How to implement a model with missing observations in Turing?

I would like to write in Julia the following toy Bernoulli model written in JAGS:

model{
  p0 ~ dbeta(1,1)
  for(i in 1:n){
    y[i] ~ dbern(p0)
  }     
}

Here’s the complete driver

true_p0 <- 0.2
n <- 600
y <- sample(c(0,1), size=n, prob = c(1-true_p0, true_p0), replace=TRUE)
y[500:600] = NA # Some observations are missing!
data=list(y=y, n=n)
n_iter <- 1000
out<-jags.parallel(data=data, inits=NULL, n.iter=1000,
                   parameters.to.save = c('p0', 'y'), 
                   model.file = 'basic_missing.bug', 
                   n.chains = chain_count)

# The missing values are treated as parameters, so we can extract them: 
print(sum(out$BUGSoutput$sims.list$y[,550])/nrow(out$BUGSoutput$sims.list$y))
# > [1] 0.232375
# The non-missing values are treated as constants, so even if we extract them, there is no variability:
print(sum(out$BUGSoutput$sims.list$y[,200])/nrow(out$BUGSoutput$sims.list$y))
# [1] 0

Here’s my Julia model:

using Random
using Distributions
using Turing
using StatsPlots
using Plots

Random.seed!(3)
true_p0=0.2
v=cat(rand(Bernoulli(true_p0), 500), [missing for _ in 1:100], dims=1)
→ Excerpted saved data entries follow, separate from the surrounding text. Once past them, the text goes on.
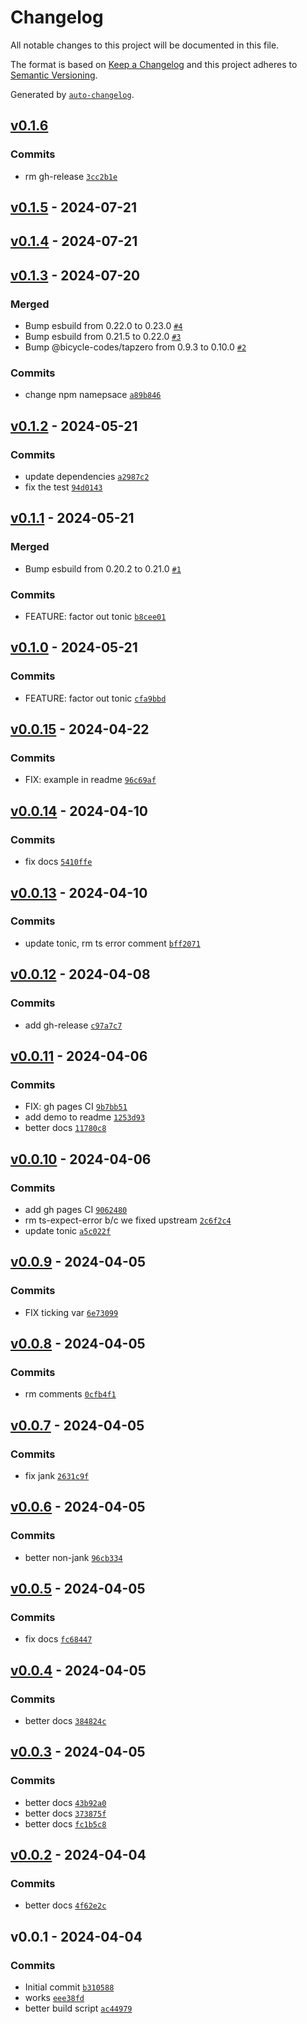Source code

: # Changelog

All notable changes to this project will be documented in this file.

The format is based on [Keep a Changelog](https://keepachangelog.com/en/1.0.0/)
and this project adheres to [Semantic Versioning](https://semver.org/spec/v2.0.0.html).

Generated by [`auto-changelog`](https://github.com/CookPete/auto-changelog).

## [v0.1.6](https://github.com/substrate-system/scroll-progress/compare/v0.1.5...v0.1.6)

### Commits

- rm gh-release [`3cc2b1e`](https://github.com/substrate-system/scroll-progress/commit/3cc2b1ee42b82b487f9694f2af2f011940f6c4d0)

## [v0.1.5](https://github.com/substrate-system/scroll-progress/compare/v0.1.4...v0.1.5) - 2024-07-21

## [v0.1.4](https://github.com/substrate-system/scroll-progress/compare/v0.1.3...v0.1.4) - 2024-07-21

## [v0.1.3](https://github.com/substrate-system/scroll-progress/compare/v0.1.2...v0.1.3) - 2024-07-20

### Merged

- Bump esbuild from 0.22.0 to 0.23.0 [`#4`](https://github.com/substrate-system/scroll-progress/pull/4)
- Bump esbuild from 0.21.5 to 0.22.0 [`#3`](https://github.com/substrate-system/scroll-progress/pull/3)
- Bump @bicycle-codes/tapzero from 0.9.3 to 0.10.0 [`#2`](https://github.com/substrate-system/scroll-progress/pull/2)

### Commits

- change npm namepsace [`a89b846`](https://github.com/substrate-system/scroll-progress/commit/a89b846fef2e9d8ea24f133f875cec8872d4234c)

## [v0.1.2](https://github.com/substrate-system/scroll-progress/compare/v0.1.1...v0.1.2) - 2024-05-21

### Commits

- update dependencies [`a2987c2`](https://github.com/substrate-system/scroll-progress/commit/a2987c2dd2df237219ee17818ee8ec1ffc2603fd)
- fix the test [`94d0143`](https://github.com/substrate-system/scroll-progress/commit/94d0143fe297d0dffa8e6c2a405bf15315a8a22e)

## [v0.1.1](https://github.com/substrate-system/scroll-progress/compare/v0.1.0...v0.1.1) - 2024-05-21

### Merged

- Bump esbuild from 0.20.2 to 0.21.0 [`#1`](https://github.com/substrate-system/scroll-progress/pull/1)

### Commits

- FEATURE: factor out tonic [`b8cee01`](https://github.com/substrate-system/scroll-progress/commit/b8cee01a007533e8b8e074fc1a809190cfedb294)

## [v0.1.0](https://github.com/substrate-system/scroll-progress/compare/v0.0.15...v0.1.0) - 2024-05-21

### Commits

- FEATURE: factor out tonic [`cfa9bbd`](https://github.com/substrate-system/scroll-progress/commit/cfa9bbda40fa89cfd17f264fc554f0aa2df90599)

## [v0.0.15](https://github.com/substrate-system/scroll-progress/compare/v0.0.14...v0.0.15) - 2024-04-22

### Commits

- FIX: example in readme [`96c69af`](https://github.com/substrate-system/scroll-progress/commit/96c69afc1dcaac1062aa0ddd6be77366720ddb37)

## [v0.0.14](https://github.com/substrate-system/scroll-progress/compare/v0.0.13...v0.0.14) - 2024-04-10

### Commits

- fix docs [`5410ffe`](https://github.com/substrate-system/scroll-progress/commit/5410ffeaa4ad04aeb2d6f24b80e84d32ce79fef8)

## [v0.0.13](https://github.com/substrate-system/scroll-progress/compare/v0.0.12...v0.0.13) - 2024-04-10

### Commits

- update tonic, rm ts error comment [`bff2071`](https://github.com/substrate-system/scroll-progress/commit/bff2071610ebdd670a7a54bb585f31f85be3e3da)

## [v0.0.12](https://github.com/substrate-system/scroll-progress/compare/v0.0.11...v0.0.12) - 2024-04-08

### Commits

- add gh-release [`c97a7c7`](https://github.com/substrate-system/scroll-progress/commit/c97a7c7f99959a81d0f4d86f279625da1d6cf013)

## [v0.0.11](https://github.com/substrate-system/scroll-progress/compare/v0.0.10...v0.0.11) - 2024-04-06

### Commits

- FIX: gh pages CI [`9b7bb51`](https://github.com/substrate-system/scroll-progress/commit/9b7bb5135bc16417382ebc5e2a452fd465de4def)
- add demo to readme [`1253d93`](https://github.com/substrate-system/scroll-progress/commit/1253d9310b015c59e36a961a65c8e20273f0014a)
- better docs [`11780c8`](https://github.com/substrate-system/scroll-progress/commit/11780c8fe21c35d037d8305a8b93541938287cda)

## [v0.0.10](https://github.com/substrate-system/scroll-progress/compare/v0.0.9...v0.0.10) - 2024-04-06

### Commits

- add gh pages CI [`9062480`](https://github.com/substrate-system/scroll-progress/commit/906248033cf8936052dafad90652d9672ec3af6b)
- rm ts-expect-error b/c we fixed upstream [`2c6f2c4`](https://github.com/substrate-system/scroll-progress/commit/2c6f2c4debe43d62257d6b802480da4301b82f2d)
- update tonic [`a5c022f`](https://github.com/substrate-system/scroll-progress/commit/a5c022f3f059ca6703f4317b1f302af5babbc2e5)

## [v0.0.9](https://github.com/substrate-system/scroll-progress/compare/v0.0.8...v0.0.9) - 2024-04-05

### Commits

- FIX ticking var [`6e73099`](https://github.com/substrate-system/scroll-progress/commit/6e7309931f5f1e87ba9f4fda25f8ff207822d520)

## [v0.0.8](https://github.com/substrate-system/scroll-progress/compare/v0.0.7...v0.0.8) - 2024-04-05

### Commits

- rm comments [`0cfb4f1`](https://github.com/substrate-system/scroll-progress/commit/0cfb4f1cbc3f8a15f77e19b4d9e0d8b6c2ab7a74)

## [v0.0.7](https://github.com/substrate-system/scroll-progress/compare/v0.0.6...v0.0.7) - 2024-04-05

### Commits

- fix jank [`2631c9f`](https://github.com/substrate-system/scroll-progress/commit/2631c9f8be4cf68c5ea05a0c0909c479417f5c9d)

## [v0.0.6](https://github.com/substrate-system/scroll-progress/compare/v0.0.5...v0.0.6) - 2024-04-05

### Commits

- better non-jank [`96cb334`](https://github.com/substrate-system/scroll-progress/commit/96cb334855fb807f100f58127a5083bae63cdf8f)

## [v0.0.5](https://github.com/substrate-system/scroll-progress/compare/v0.0.4...v0.0.5) - 2024-04-05

### Commits

- fix docs [`fc68447`](https://github.com/substrate-system/scroll-progress/commit/fc684476c37f4e67895a3e14206f9ea19a9dfe27)

## [v0.0.4](https://github.com/substrate-system/scroll-progress/compare/v0.0.3...v0.0.4) - 2024-04-05

### Commits

- better docs [`384824c`](https://github.com/substrate-system/scroll-progress/commit/384824ccea281e84e49d38ceed50e56790d351e1)

## [v0.0.3](https://github.com/substrate-system/scroll-progress/compare/v0.0.2...v0.0.3) - 2024-04-05

### Commits

- better docs [`43b92a0`](https://github.com/substrate-system/scroll-progress/commit/43b92a04de0ea3a5909b390d9ebc1d2328d3bd5e)
- better docs [`373875f`](https://github.com/substrate-system/scroll-progress/commit/373875f184bdf4c0984ce7a235412034f7acc932)
- better docs [`fc1b5c8`](https://github.com/substrate-system/scroll-progress/commit/fc1b5c862aa64df41e8fc50de8f3b73fb3c4dbdb)

## [v0.0.2](https://github.com/substrate-system/scroll-progress/compare/v0.0.1...v0.0.2) - 2024-04-04

### Commits

- better docs [`4f62e2c`](https://github.com/substrate-system/scroll-progress/commit/4f62e2cde6c4d5104708a8fd3491223d53700386)

## v0.0.1 - 2024-04-04

### Commits

- Initial commit [`b310588`](https://github.com/substrate-system/scroll-progress/commit/b31058845b7fb4743faa6476d60b8ab63f40a473)
- works [`eee38fd`](https://github.com/substrate-system/scroll-progress/commit/eee38fde05f554d8258883e5421b0b3dadabb2ef)
- better build script [`ac44979`](https://github.com/substrate-system/scroll-progress/commit/ac44979fcba3946591b1873a6ddbf94219e8ac41)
@model function bernoulli_model(v) 
    p0 ~ Beta(1,1)
    v .~ Bernoulli(p0)
end
model=bernoulli_model(v)

nsamples = 1000
nchains = 8
sampler = MH()
chains = sample(model, sampler, MCMCThreads(), nsamples, nchains, discard_initial = 200, thinning=50);
> TaskFailedException
>
>    nested task error: TaskFailedException
>    
>        nested task error: DomainError with 0.0:
>        Beta: the condition α > zero(α) is not satisfied.

What do I do wrong?

I have cross-posted this question to julia - How to implement a most basic missing data model in Turing? - Stack Overflow . I pledge to synchronize answers between both places (here and in SO) :slight_smile: .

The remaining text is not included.